It was the picture the photographer had taken the evening before. Archer, smiling, Markham, half in shadow, a protective arm in from of the young man’s chest. Threats Against Pop Star’s Life, the headline screamed. Bodyguard hired for appearance in Leeds.

He picked up the telephone and dialled Lewis’s office in London.

‘He’s out for the day,’ a secretary said. ‘Do you want him to ring you later?’

‘Yes,’ Markham said. ‘I’d like that a lot.’

‘We’re being used,’ Baker said. ‘There’s no threat. It’s all for publicity. Sell a few records and put some bums on seats at the show.’
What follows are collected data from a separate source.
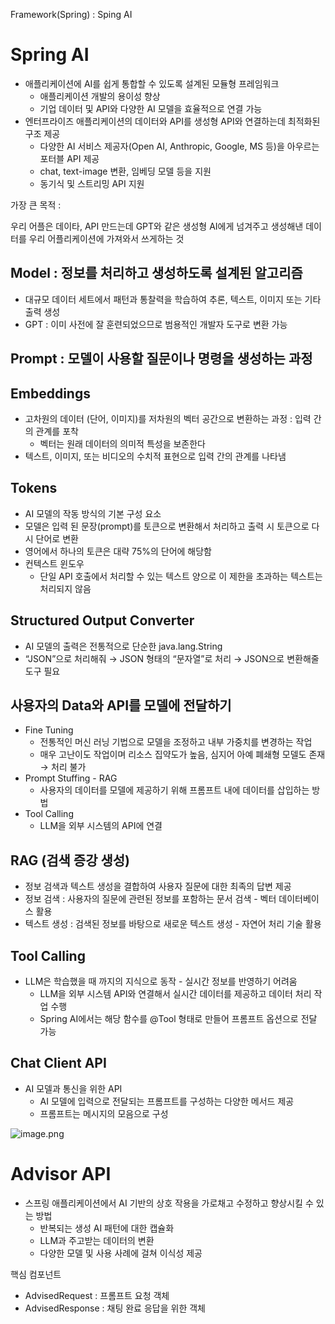 Framework(Spring) : Sping AI

# Spring AI

- 애플리케이션에 AI를 쉽게 통합할 수 있도록 설계된 모듈형 프레임워크
    - 애플리케이션 개발의 용이성 향상
    - 기업 데이터 및 API와 다양한 AI 모델을 효율적으로 연결 가능
- 엔터프라이즈 애플리케이션의 데이터와 API를 생성형 API와 연결하는데 최적화된 구조 제공
    - 다양한 AI 서비스 제공자(Open AI, Anthropic, Google, MS 등)을 아우르는 포터블 API 제공
    - chat, text-image 변환, 임베딩 모델 등을 지원
    - 동기식 및 스트리밍 API 지원

가장 큰 목적 :

우리 어플은 데이타, API 만드는데 GPT와 같은 생성형 AI에게 넘겨주고 생성해낸 데이터를 우리 어플리케이션에 가져와서 쓰게하는 것

## Model : 정보를 처리하고 생성하도록 설계된 알고리즘

- 대규모 데이터 세트에서 패턴과 통찰력을 학습하여 추론, 텍스트, 이미지 또는 기타 출력 생성
- GPT : 이미 사전에 잘 훈련되었으므로 범용적인 개발자 도구로 변환 가능

## Prompt : 모델이 사용할 질문이나 명령을 생성하는 과정

## Embeddings

- 고차원의 데이터 (단어, 이미지)를 저차원의 벡터 공간으로 변환하는 과정 : 입력 간의 관계를 포착
    - 벡터는 원래 데이터의 의미적 특성을 보존한다
- 텍스트, 이미지, 또는 비디오의 수치적 표현으로 입력 간의 관계를 나타냄

## Tokens

- AI 모델의 작동 방식의 기본 구성 요소
- 모델은 입력 된 문장(prompt)를 토큰으로 변환해서 처리하고 출력 시 토큰으로 다시 단어로 변환
- 영어에서 하나의 토큰은 대략 75%의 단어에 해당함
- 컨텍스트 윈도우
    - 단일 API 호출에서 처리할 수 있는 텍스트 양으로 이 제한을 초과하는 텍스트는 처리되지 않음

## Structured Output Converter

- AI 모델의 출력은 전통적으로 단순한 java.lang.String
- “JSON”으로 처리해줘 → JSON 형태의 “문자열”로 처리 → JSON으로 변환해줄 도구 필요

## 사용자의 Data와 API를 모델에 전달하기

- Fine Tuning
    - 전통적인 머신 러닝 기법으로 모델을 조정하고 내부 가중치를 변경하는 작업
    - 매우 고난이도 작업이며 리소스 집약도가 높음, 심지어 아예 폐쇄형 모델도 존재 → 처리 불가
- Prompt Stuffing - RAG
    - 사용자의 데이터를 모델에 제공하기 위해 프롬프트 내에 데이터를 삽입하는 방법
- Tool Calling
    - LLM을 외부 시스템의 API에 연결

## RAG (검색 증강 생성)

- 정보 검색과 텍스트 생성을 결합하여 사용자 질문에 대한 최족의 답변 제공
- 정보 검색 : 사용자의 질문에 관련된 정보를 포함하는 문서 검색 - 벡터 데이터베이스 활용
- 텍스트 생성 : 검색된 정보를 바탕으로 새로운 텍스트 생성 - 자연어 처리 기술 활용

## Tool Calling

- LLM은 학습했을 때 까지의 지식으로 동작 - 실시간 정보를 반영하기 어려움
    - LLM을 외부 시스템 API와 연결해서 실시간 데이터를 제공하고 데이터 처리 작업 수행
    - Spring AI에서는 해당 함수를 @Tool 형태로 만들어 프롬프트 옵션으로 전달 가능

## Chat Client API

- AI 모델과 통신을 위한 API
    - AI 모델에 입력으로 전달되는 프롬프트를 구성하는 다양한 메서드 제공
    - 프롬프트는 메시지의 모음으로 구성

![image.png](attachment:1285ad4e-8b91-40f1-9f64-082f711846e5:image.png)

# Advisor API

- 스프링 애플리케이션에서 AI 기반의 상호 작용을 가로채고 수정하고 향상시킬 수 있는 방법
    - 반복되는 생성 AI 패턴에 대한 캡슐화
    - LLM과 주고받는 데이터의 변환
    - 다양한 모델 및 사용 사례에 걸쳐 이식성 제공

핵심 컴포넌트

- AdvisedRequest : 프롬프트 요청 객체
- AdvisedResponse : 채팅 완료 응답을 위한 객체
‘Now it’s out there, someone might think it’s a good idea to take a pot shot at him. I’ll keep my eye on him, I’ve got nothing else today.’

Baker shook his head. ‘Waste of time.’

‘Money, remember?’

Baker snorted and turned to the football pages.


Archer looked sleek, dressed in his Italian suit with the tight trousers again, fresh shirt and bright tie. He was full of talk as they walked up to Vallance’s on Albion Street. Markham kept glancing around, assessing faces for any threat. Everyone dressed in dun and grey and olive, no splash of colour to be seen. They might as well be living in black-and-white.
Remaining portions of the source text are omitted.